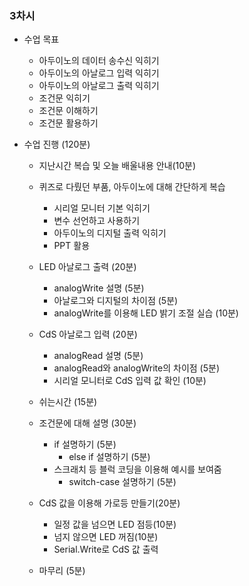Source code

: ### 3차시 
- 수업 목표
   - 아두이노의 데이터 송수신 익히기  
	- 아두이노의 아날로그 입력 익히기
	- 아두이노의 아날로그 출력 익히기
   - 조건문 익히기
	- 조건문 이해하기
	- 조건문 활용하기

- 수업 진행 (120분)
   - 지난시간 복습 및 오늘 배울내용 안내(10분) 
   	- 퀴즈로 다뤘던 부품, 아두이노에 대해 간단하게 복습
		- 시리얼 모니터 기본 익히기
		- 변수 선언하고 사용하기
		- 아두이노의 디지털 출력 익히기
      	- PPT 활용

   - LED 아날로그 출력 (20분)
      - analogWrite 설명 (5분)
      - 아날로그와 디지털의 차이점 (5분)
      - analogWrite를 이용해 LED 밝기 조절 실습 (10분)

   - CdS 아날로그 입력 (20분)
      - analogRead 설명 (5분)
      - analogRead와 analogWrite의 차이점 (5분)
      - 시리얼 모니터로 CdS 입력 값 확인 (10분)

   - 쉬는시간 (15분)

   - 조건문에 대해 설명 (30분)
  	  - if 설명하기 (5분)
	    - else if 설명하기 (5분)
      - 스크래치 등 블럭 코딩을 이용해 예시를 보여줌 
	    - switch-case 설명하기 (5분)

   - CdS 값을 이용해 가로등 만들기(20분)
       - 일정 값을 넘으면 LED 점등(10분)
       - 넘지 않으면 LED 꺼짐(10분)
       - Serial.Write로 CdS 값 출력

   - 마무리 (5분)
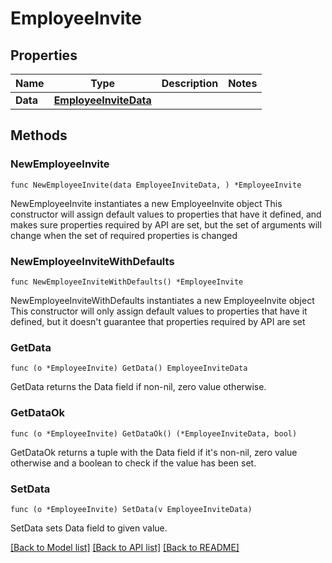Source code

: # EmployeeInvite

## Properties

Name | Type | Description | Notes
------------ | ------------- | ------------- | -------------
**Data** | [**EmployeeInviteData**](EmployeeInviteData.md) |  | 

## Methods

### NewEmployeeInvite

`func NewEmployeeInvite(data EmployeeInviteData, ) *EmployeeInvite`

NewEmployeeInvite instantiates a new EmployeeInvite object
This constructor will assign default values to properties that have it defined,
and makes sure properties required by API are set, but the set of arguments
will change when the set of required properties is changed

### NewEmployeeInviteWithDefaults

`func NewEmployeeInviteWithDefaults() *EmployeeInvite`

NewEmployeeInviteWithDefaults instantiates a new EmployeeInvite object
This constructor will only assign default values to properties that have it defined,
but it doesn't guarantee that properties required by API are set

### GetData

`func (o *EmployeeInvite) GetData() EmployeeInviteData`

GetData returns the Data field if non-nil, zero value otherwise.

### GetDataOk

`func (o *EmployeeInvite) GetDataOk() (*EmployeeInviteData, bool)`

GetDataOk returns a tuple with the Data field if it's non-nil, zero value otherwise
and a boolean to check if the value has been set.

### SetData

`func (o *EmployeeInvite) SetData(v EmployeeInviteData)`

SetData sets Data field to given value.



[[Back to Model list]](../README.md#documentation-for-models) [[Back to API list]](../README.md#documentation-for-api-endpoints) [[Back to README]](../README.md)


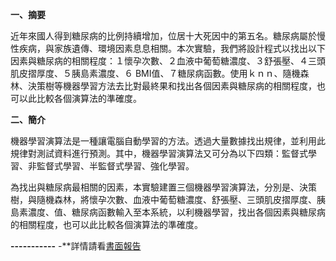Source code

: **一、摘要**

近年來國人得到糖尿病的比例持續增加，位居十大死因中的第五名。糖尿病屬於慢性疾病，與家族遺傳、環境因素息息相關。本次實驗，我們將設計程式以找出以下因素與糖尿病的相關程度：１懷孕次數、２血液中葡萄糖濃度、３舒張壓、４三頭肌皮摺厚度、５胰島素濃度、６ BMI值、７糖尿病函數。使用ｋｎｎ、隨機森林、決策樹等機器學習方法去比對最終果和找出各個因素與糖尿病的相關程度，也可以此比較各個演算法的準確度。

**二、簡介**

機器學習演算法是一種讓電腦自動學習的方法。透過大量數據找出規律，並利用此規律對測試資料進行預測。其中，機器學習演算法又可分為以下四類：監督式學習、非監督式學習、半監督式學習、強化學習。

為找出與糖尿病最相關的因素，本實驗建置三個機器學習演算法，分別是、決策樹，與隨機森林，將懷孕次數、血液中葡萄糖濃度、舒張壓、三頭肌皮摺厚度、胰島素濃度、值、糖尿病函數輸入至本系統，以利機器學習，找出各個因素與糖尿病的相關程度，也可以此比較各個演算法的準確度。

**-----------**
-**詳情請看[書面報告](https://example.com)
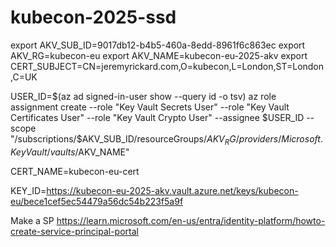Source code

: # kubecon-2025-ssd



export AKV_SUB_ID=9017db12-b4b5-460a-8edd-8961f6c863ec
export AKV_RG=kubecon-eu
export AKV_NAME=kubecon-eu-2025-akv
export CERT_SUBJECT=CN=jeremyrickard.com,O=kubecon,L=London,ST=London,C=UK

USER_ID=$(az ad signed-in-user show --query id -o tsv)
az role assignment create --role "Key Vault Secrets User" --role "Key Vault Certificates User" --role "Key Vault Crypto User" --assignee $USER_ID --scope "/subscriptions/$AKV_SUB_ID/resourceGroups/$AKV_RG/providers/Microsoft.KeyVault/vaults/$AKV_NAME"

CERT_NAME=kubecon-eu-cert

KEY_ID=https://kubecon-eu-2025-akv.vault.azure.net/keys/kubecon-eu/bece1cef5ec54479a56dc54b223f5a9f


Make a SP
https://learn.microsoft.com/en-us/entra/identity-platform/howto-create-service-principal-portal



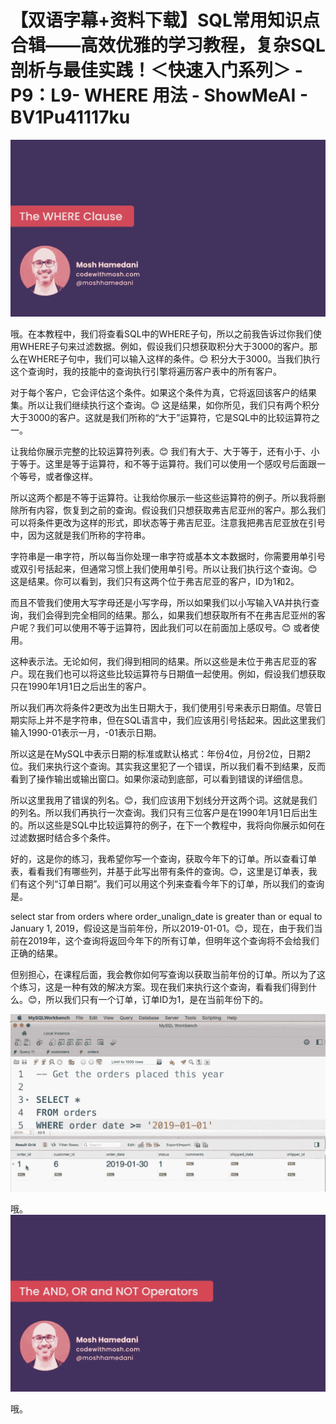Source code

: # 【双语字幕+资料下载】SQL常用知识点合辑——高效优雅的学习教程，复杂SQL剖析与最佳实践！＜快速入门系列＞ - P9：L9- WHERE 用法 - ShowMeAI - BV1Pu41117ku

![](img/ff2e7e12377dd7f5a0561f67e97f91d5_0.png)

哦。在本教程中，我们将查看SQL中的WHERE子句，所以之前我告诉过你我们使用WHERE子句来过滤数据。例如，假设我们只想获取积分大于3000的客户。那么在WHERE子句中，我们可以输入这样的条件。😊 积分大于3000。当我们执行这个查询时，我的技能中的查询执行引擎将遍历客户表中的所有客户。

对于每个客户，它会评估这个条件。如果这个条件为真，它将返回该客户的结果集。所以让我们继续执行这个查询。😊 这是结果，如你所见，我们只有两个积分大于3000的客户。这就是我们所称的“大于”运算符，它是SQL中的比较运算符之一。

让我给你展示完整的比较运算符列表。😊 我们有大于、大于等于，还有小于、小于等于。这里是等于运算符，和不等于运算符。我们可以使用一个感叹号后面跟一个等号，或者像这样。

所以这两个都是不等于运算符。让我给你展示一些这些运算符的例子。所以我将删除所有内容，恢复到之前的查询。假设我们只想获取弗吉尼亚州的客户。那么我们可以将条件更改为这样的形式，即状态等于弗吉尼亚。注意我把弗吉尼亚放在引号中，因为这就是我们所称的字符串。

字符串是一串字符，所以每当你处理一串字符或基本文本数据时，你需要用单引号或双引号括起来，但通常习惯上我们使用单引号。所以让我们执行这个查询。😊 这是结果。你可以看到，我们只有这两个位于弗吉尼亚的客户，ID为1和2。

而且不管我们使用大写字母还是小写字母，所以如果我们以小写输入VA并执行查询，我们会得到完全相同的结果。那么，如果我们想获取所有不在弗吉尼亚州的客户呢？我们可以使用不等于运算符，因此我们可以在前面加上感叹号。😊 或者使用。

这种表示法。无论如何，我们得到相同的结果。所以这些是未位于弗吉尼亚的客户。现在我们也可以将这些比较运算符与日期值一起使用。例如，假设我们想获取只在1990年1月1日之后出生的客户。

所以我们再次将条件2更改为出生日期大于，我们使用引号来表示日期值。尽管日期实际上并不是字符串，但在SQL语言中，我们应该用引号括起来。因此这里我们输入1990-01表示一月，-01表示日期。

所以这是在MySQL中表示日期的标准或默认格式：年份4位，月份2位，日期2位。我们来执行这个查询。其实我这里犯了一个错误，所以我们看不到结果，反而看到了操作输出或输出窗口。如果你滚动到底部，可以看到错误的详细信息。

所以这里我用了错误的列名。😊，我们应该用下划线分开这两个词。这就是我们的列名。所以我们再执行一次查询。我们只有三位客户是在1990年1月1日后出生的。所以这些是SQL中比较运算符的例子，在下一个教程中，我将向你展示如何在过滤数据时结合多个条件。

好的，这是你的练习，我希望你写一个查询，获取今年下的订单。所以查看订单表，看看我们有哪些列，并基于此写出带有条件的查询。😊，这里是订单表，我们有这个列“订单日期”。我们可以用这个列来查看今年下的订单，所以我们的查询是。

select star from orders where order_unalign_date is greater than or equal to January 1, 2019，假设这是当前年份，所以2019-01-01。😊，现在，由于我们当前在2019年，这个查询将返回今年下的所有订单，但明年这个查询将不会给我们正确的结果。

但别担心，在课程后面，我会教你如何写查询以获取当前年份的订单。所以为了这个练习，这是一种有效的解决方案。现在我们来执行这个查询，看看我们得到什么。😊，所以我们只有一个订单，订单ID为1，是在当前年份下的。

![](img/ff2e7e12377dd7f5a0561f67e97f91d5_2.png)

哦。![](img/ff2e7e12377dd7f5a0561f67e97f91d5_4.png)

哦。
....................
» **TASK REQUIREMENTS**
Line for line, output the entries above from the line with "(o *EmployeeInvite) SetData(v" to the line with "让我给你展示完整的比较运算符", both included, and nothing more. Skip pictures.

» **ANSWER SECTION**
`func (o *EmployeeInvite) SetData(v EmployeeInviteData)`

SetData sets Data field to given value.



[[Back to Model list]](../README.md#documentation-for-models) [[Back to API list]](../README.md#documentation-for-api-endpoints) [[Back to README]](../README.md)


Source code

: **一、摘要**

近年來國人得到糖尿病的比例持續增加，位居十大死因中的第五名。糖尿病屬於慢性疾病，與家族遺傳、環境因素息息相關。本次實驗，我們將設計程式以找出以下因素與糖尿病的相關程度：１懷孕次數、２血液中葡萄糖濃度、３舒張壓、４三頭肌皮摺厚度、５胰島素濃度、６ BMI值、７糖尿病函數。使用ｋｎｎ、隨機森林、決策樹等機器學習方法去比對最終果和找出各個因素與糖尿病的相關程度，也可以此比較各個演算法的準確度。

**二、簡介**

機器學習演算法是一種讓電腦自動學習的方法。透過大量數據找出規律，並利用此規律對測試資料進行預測。其中，機器學習演算法又可分為以下四類：監督式學習、非監督式學習、半監督式學習、強化學習。

為找出與糖尿病最相關的因素，本實驗建置三個機器學習演算法，分別是、決策樹，與隨機森林，將懷孕次數、血液中葡萄糖濃度、舒張壓、三頭肌皮摺厚度、胰島素濃度、值、糖尿病函數輸入至本系統，以利機器學習，找出各個因素與糖尿病的相關程度，也可以此比較各個演算法的準確度。

**-----------**
-**詳情請看[書面報告](https://example.com)
Source code

: # kubecon-2025-ssd



export AKV_SUB_ID=9017db12-b4b5-460a-8edd-8961f6c863ec
export AKV_RG=kubecon-eu
export AKV_NAME=kubecon-eu-2025-akv
export CERT_SUBJECT=CN=jeremyrickard.com,O=kubecon,L=London,ST=London,C=UK

USER_ID=$(az ad signed-in-user show --query id -o tsv)
az role assignment create --role "Key Vault Secrets User" --role "Key Vault Certificates User" --role "Key Vault Crypto User" --assignee $USER_ID --scope "/subscriptions/$AKV_SUB_ID/resourceGroups/$AKV_RG/providers/Microsoft.KeyVault/vaults/$AKV_NAME"

CERT_NAME=kubecon-eu-cert

KEY_ID=https://kubecon-eu-2025-akv.vault.azure.net/keys/kubecon-eu/bece1cef5ec54479a56dc54b223f5a9f


Make a SP
https://learn.microsoft.com/en-us/entra/identity-platform/howto-create-service-principal-portal



Source code

: # 【双语字幕+资料下载】SQL常用知识点合辑——高效优雅的学习教程，复杂SQL剖析与最佳实践！＜快速入门系列＞ - P9：L9- WHERE 用法 - ShowMeAI - BV1Pu41117ku

![](img/ff2e7e12377dd7f5a0561f67e97f91d5_0.png)

哦。在本教程中，我们将查看SQL中的WHERE子句，所以之前我告诉过你我们使用WHERE子句来过滤数据。例如，假设我们只想获取积分大于3000的客户。那么在WHERE子句中，我们可以输入这样的条件。😊 积分大于3000。当我们执行这个查询时，我的技能中的查询执行引擎将遍历客户表中的所有客户。

对于每个客户，它会评估这个条件。如果这个条件为真，它将返回该客户的结果集。所以让我们继续执行这个查询。😊 这是结果，如你所见，我们只有两个积分大于3000的客户。这就是我们所称的“大于”运算符，它是SQL中的比较运算符之一。

让我给你展示完整的比较运算符列表。😊 我们有大于、大于等于，还有小于、小于等于。这里是等于运算符，和不等于运算符。我们可以使用一个感叹号后面跟一个等号，或者像这样。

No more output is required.